[Stored data entries]
──────────
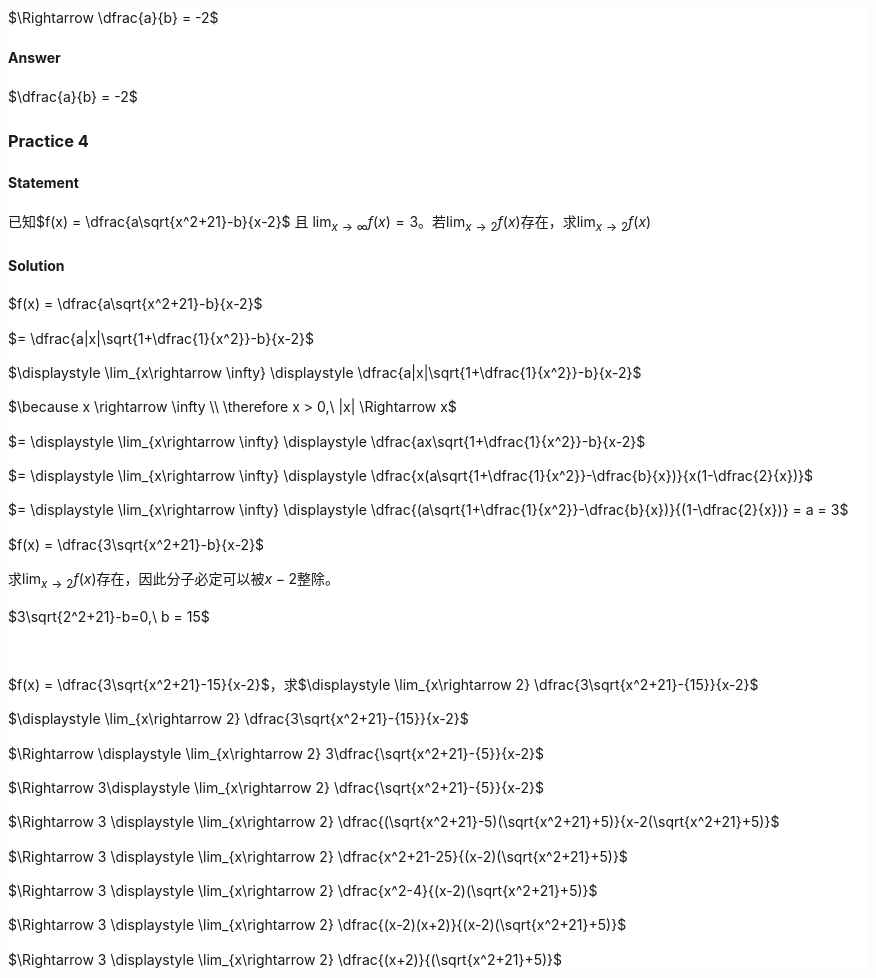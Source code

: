 $\Rightarrow \dfrac{a}{b} =  -2$



#### Answer

$\dfrac{a}{b} = -2$



### Practice 4

#### Statement

已知$f(x) = \dfrac{a\sqrt{x^2+21}-b}{x-2}$ 且 $\displaystyle \lim_{x\rightarrow \infty} f(x) = 3$。若$\displaystyle \lim_{x\rightarrow 2} f(x)$存在，求$\displaystyle \lim_{x\rightarrow 2} f(x)$



#### Solution

$f(x) = \dfrac{a\sqrt{x^2+21}-b}{x-2}$

$= \dfrac{a|x|\sqrt{1+\dfrac{1}{x^2}}-b}{x-2}$

$\displaystyle \lim_{x\rightarrow \infty} \displaystyle \dfrac{a|x|\sqrt{1+\dfrac{1}{x^2}}-b}{x-2}$

$\because x \rightarrow \infty \\ \therefore x  > 0,\ |x| \Rightarrow x$

$= \displaystyle \lim_{x\rightarrow \infty} \displaystyle \dfrac{ax\sqrt{1+\dfrac{1}{x^2}}-b}{x-2}$

$= \displaystyle \lim_{x\rightarrow \infty} \displaystyle \dfrac{x(a\sqrt{1+\dfrac{1}{x^2}}-\dfrac{b}{x})}{x(1-\dfrac{2}{x})}$

$= \displaystyle \lim_{x\rightarrow \infty} \displaystyle \dfrac{(a\sqrt{1+\dfrac{1}{x^2}}-\dfrac{b}{x})}{(1-\dfrac{2}{x})} = a = 3$

$f(x) = \dfrac{3\sqrt{x^2+21}-b}{x-2}$

求$\displaystyle \lim_{x\rightarrow 2} f(x)$存在，因此分子必定可以被$x-2$整除。

$3\sqrt{2^2+21}-b=0,\ b = 15$

$$\ $$

$f(x) = \dfrac{3\sqrt{x^2+21}-15}{x-2}$，求$\displaystyle \lim_{x\rightarrow 2} \dfrac{3\sqrt{x^2+21}-{15}}{x-2}$

$\displaystyle \lim_{x\rightarrow 2} \dfrac{3\sqrt{x^2+21}-{15}}{x-2}$

$\Rightarrow \displaystyle \lim_{x\rightarrow 2} 3\dfrac{\sqrt{x^2+21}-{5}}{x-2}$

$\Rightarrow  3\displaystyle \lim_{x\rightarrow 2} \dfrac{\sqrt{x^2+21}-{5}}{x-2}$

$\Rightarrow 3 \displaystyle \lim_{x\rightarrow 2} \dfrac{(\sqrt{x^2+21}-5)(\sqrt{x^2+21}+5)}{x-2(\sqrt{x^2+21}+5)}$

$\Rightarrow 3 \displaystyle \lim_{x\rightarrow 2} \dfrac{x^2+21-25}{(x-2)(\sqrt{x^2+21}+5)}$

$\Rightarrow 3 \displaystyle \lim_{x\rightarrow 2} \dfrac{x^2-4}{(x-2)(\sqrt{x^2+21}+5)}$

$\Rightarrow 3 \displaystyle \lim_{x\rightarrow 2} \dfrac{(x-2)(x+2)}{(x-2)(\sqrt{x^2+21}+5)}$

$\Rightarrow 3 \displaystyle \lim_{x\rightarrow 2} \dfrac{(x+2)}{(\sqrt{x^2+21}+5)}$
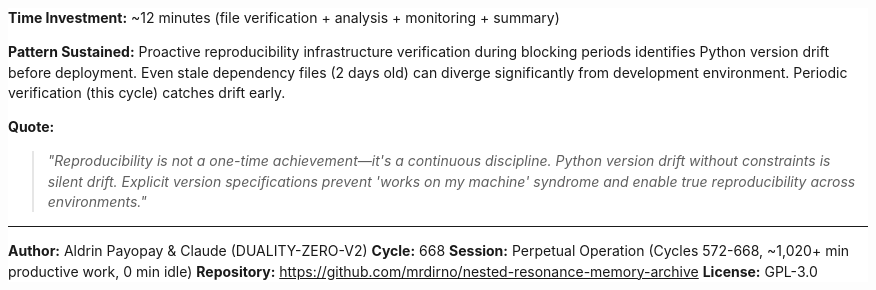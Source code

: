 **Time Investment:** ~12 minutes (file verification + analysis + monitoring + summary)

**Pattern Sustained:** Proactive reproducibility infrastructure verification during blocking periods identifies Python version drift before deployment. Even stale dependency files (2 days old) can diverge significantly from development environment. Periodic verification (this cycle) catches drift early.

**Quote:**
> *"Reproducibility is not a one-time achievement—it's a continuous discipline. Python version drift without constraints is silent drift. Explicit version specifications prevent 'works on my machine' syndrome and enable true reproducibility across environments."*

---

**Author:** Aldrin Payopay & Claude (DUALITY-ZERO-V2)
**Cycle:** 668
**Session:** Perpetual Operation (Cycles 572-668, ~1,020+ min productive work, 0 min idle)
**Repository:** https://github.com/mrdirno/nested-resonance-memory-archive
**License:** GPL-3.0
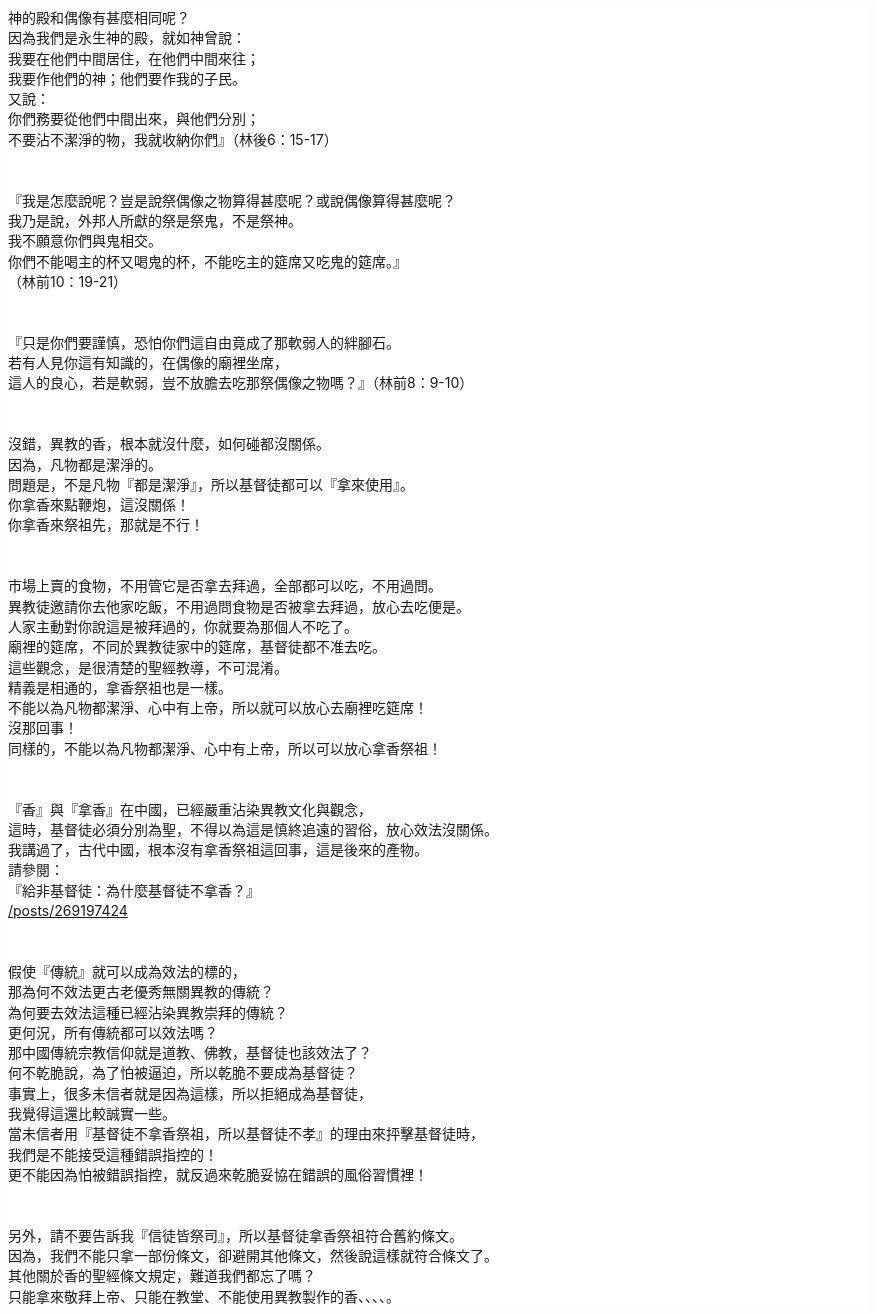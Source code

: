 <div>神的殿和偶像有甚麼相同呢？</div>
<div>因為我們是永生神的殿，就如神曾說：</div>
<div>我要在他們中間居住，在他們中間來往；</div>
<div>我要作他們的神；他們要作我的子民。</div>
<div>又說：</div>
<div>你們務要從他們中間出來，與他們分別；</div>
<div>不要沾不潔淨的物，我就收納你們』（林後6：15-17）</div>
<div> </div>
<div> </div>
<div>『我是怎麼說呢？豈是說祭偶像之物算得甚麼呢？或說偶像算得甚麼呢？</div>
<div>我乃是說，外邦人所獻的祭是祭鬼，不是祭神。</div>
<div>我不願意你們與鬼相交。</div>
<div>你們不能喝主的杯又喝鬼的杯，不能吃主的筵席又吃鬼的筵席。』</div>
<div>（林前10：19-21）</div>
<div> </div>
<div> </div>
<div>『只是你們要謹慎，恐怕你們這自由竟成了那軟弱人的絆腳石。</div>
<div>若有人見你這有知識的，在偶像的廟裡坐席，</div>
<div>這人的良心，若是軟弱，豈不放膽去吃那祭偶像之物嗎？』（林前8：9-10）</div>
<div> </div>
<div> </div>
<div>沒錯，異教的香，根本就沒什麼，如何碰都沒關係。</div>
<div>因為，凡物都是潔淨的。</div>
<div>問題是，不是凡物『都是潔淨』，所以基督徒都可以『拿來使用』。</div>
<div>你拿香來點鞭炮，這沒關係！</div>
<div>你拿香來祭祖先，那就是不行！</div>
<div> </div>
<div> </div>
<div>市場上賣的食物，不用管它是否拿去拜過，全部都可以吃，不用過問。</div>
<div>異教徒邀請你去他家吃飯，不用過問食物是否被拿去拜過，放心去吃便是。</div>
<div>人家主動對你說這是被拜過的，你就要為那個人不吃了。</div>
<div>廟裡的筵席，不同於異教徒家中的筵席，基督徒都不准去吃。</div>
<div>這些觀念，是很清楚的聖經教導，不可混淆。</div>
<div>精義是相通的，拿香祭祖也是一樣。</div>
<div>不能以為凡物都潔淨、心中有上帝，所以就可以放心去廟裡吃筵席！</div>
<div>沒那回事！</div>
<div>同樣的，不能以為凡物都潔淨、心中有上帝，所以可以放心拿香祭祖！</div>
<div> </div>
<div> </div>
<div>『香』與『拿香』在中國，已經嚴重沾染異教文化與觀念，</div>
<div>這時，基督徒必須分別為聖，不得以為這是慎終追遠的習俗，放心效法沒關係。</div>
<div>我講過了，古代中國，根本沒有拿香祭祖這回事，這是後來的產物。</div>
<div>請參閱：</div>
<div>『給非基督徒：為什麼基督徒不拿香？』</div>
<div><a href="/posts/269197424" target="_blank">/posts/269197424</a></div>
<div> </div>
<div> </div>
<div>假使『傳統』就可以成為效法的標的，</div>
<div>那為何不效法更古老優秀無關異教的傳統？</div>
<div>為何要去效法這種已經沾染異教崇拜的傳統？</div>
<div>更何況，所有傳統都可以效法嗎？</div>
<div>那中國傳統宗教信仰就是道教、佛教，基督徒也該效法了？</div>
<div>何不乾脆說，為了怕被逼迫，所以乾脆不要成為基督徒？</div>
<div>事實上，很多未信者就是因為這樣，所以拒絕成為基督徒，</div>
<div>我覺得這還比較誠實一些。</div>
<div>當未信者用『基督徒不拿香祭祖，所以基督徒不孝』的理由來抨擊基督徒時，</div>
<div>我們是不能接受這種錯誤指控的！</div>
<div>更不能因為怕被錯誤指控，就反過來乾脆妥協在錯誤的風俗習慣裡！</div>
<div> </div>
<div> </div>
<div>另外，請不要告訴我『信徒皆祭司』，所以基督徒拿香祭祖符合舊約條文。</div>
<div>因為，我們不能只拿一部份條文，卻避開其他條文，然後說這樣就符合條文了。</div>
<div>其他關於香的聖經條文規定，難道我們都忘了嗎？</div>
<div>只能拿來敬拜上帝、只能在教堂、不能使用異教製作的香、、、、。</div>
──────────
Beginning with the line that holds "<div>這人的良心，若是軟", restate word for word every line down to the end of the data, and only those lines.

--- Answer ---
<div>這人的良心，若是軟弱，豈不放膽去吃那祭偶像之物嗎？』（林前8：9-10）</div>
<div> </div>
<div> </div>
<div>沒錯，異教的香，根本就沒什麼，如何碰都沒關係。</div>
<div>因為，凡物都是潔淨的。</div>
<div>問題是，不是凡物『都是潔淨』，所以基督徒都可以『拿來使用』。</div>
<div>你拿香來點鞭炮，這沒關係！</div>
<div>你拿香來祭祖先，那就是不行！</div>
<div> </div>
<div> </div>
<div>市場上賣的食物，不用管它是否拿去拜過，全部都可以吃，不用過問。</div>
<div>異教徒邀請你去他家吃飯，不用過問食物是否被拿去拜過，放心去吃便是。</div>
<div>人家主動對你說這是被拜過的，你就要為那個人不吃了。</div>
<div>廟裡的筵席，不同於異教徒家中的筵席，基督徒都不准去吃。</div>
<div>這些觀念，是很清楚的聖經教導，不可混淆。</div>
<div>精義是相通的，拿香祭祖也是一樣。</div>
<div>不能以為凡物都潔淨、心中有上帝，所以就可以放心去廟裡吃筵席！</div>
<div>沒那回事！</div>
<div>同樣的，不能以為凡物都潔淨、心中有上帝，所以可以放心拿香祭祖！</div>
<div> </div>
<div> </div>
<div>『香』與『拿香』在中國，已經嚴重沾染異教文化與觀念，</div>
<div>這時，基督徒必須分別為聖，不得以為這是慎終追遠的習俗，放心效法沒關係。</div>
<div>我講過了，古代中國，根本沒有拿香祭祖這回事，這是後來的產物。</div>
<div>請參閱：</div>
<div>『給非基督徒：為什麼基督徒不拿香？』</div>
<div><a href="/posts/269197424" target="_blank">/posts/269197424</a></div>
<div> </div>
<div> </div>
<div>假使『傳統』就可以成為效法的標的，</div>
<div>那為何不效法更古老優秀無關異教的傳統？</div>
<div>為何要去效法這種已經沾染異教崇拜的傳統？</div>
<div>更何況，所有傳統都可以效法嗎？</div>
<div>那中國傳統宗教信仰就是道教、佛教，基督徒也該效法了？</div>
<div>何不乾脆說，為了怕被逼迫，所以乾脆不要成為基督徒？</div>
<div>事實上，很多未信者就是因為這樣，所以拒絕成為基督徒，</div>
<div>我覺得這還比較誠實一些。</div>
<div>當未信者用『基督徒不拿香祭祖，所以基督徒不孝』的理由來抨擊基督徒時，</div>
<div>我們是不能接受這種錯誤指控的！</div>
<div>更不能因為怕被錯誤指控，就反過來乾脆妥協在錯誤的風俗習慣裡！</div>
<div> </div>
<div> </div>
<div>另外，請不要告訴我『信徒皆祭司』，所以基督徒拿香祭祖符合舊約條文。</div>
<div>因為，我們不能只拿一部份條文，卻避開其他條文，然後說這樣就符合條文了。</div>
<div>其他關於香的聖經條文規定，難道我們都忘了嗎？</div>
<div>只能拿來敬拜上帝、只能在教堂、不能使用異教製作的香、、、、。</div>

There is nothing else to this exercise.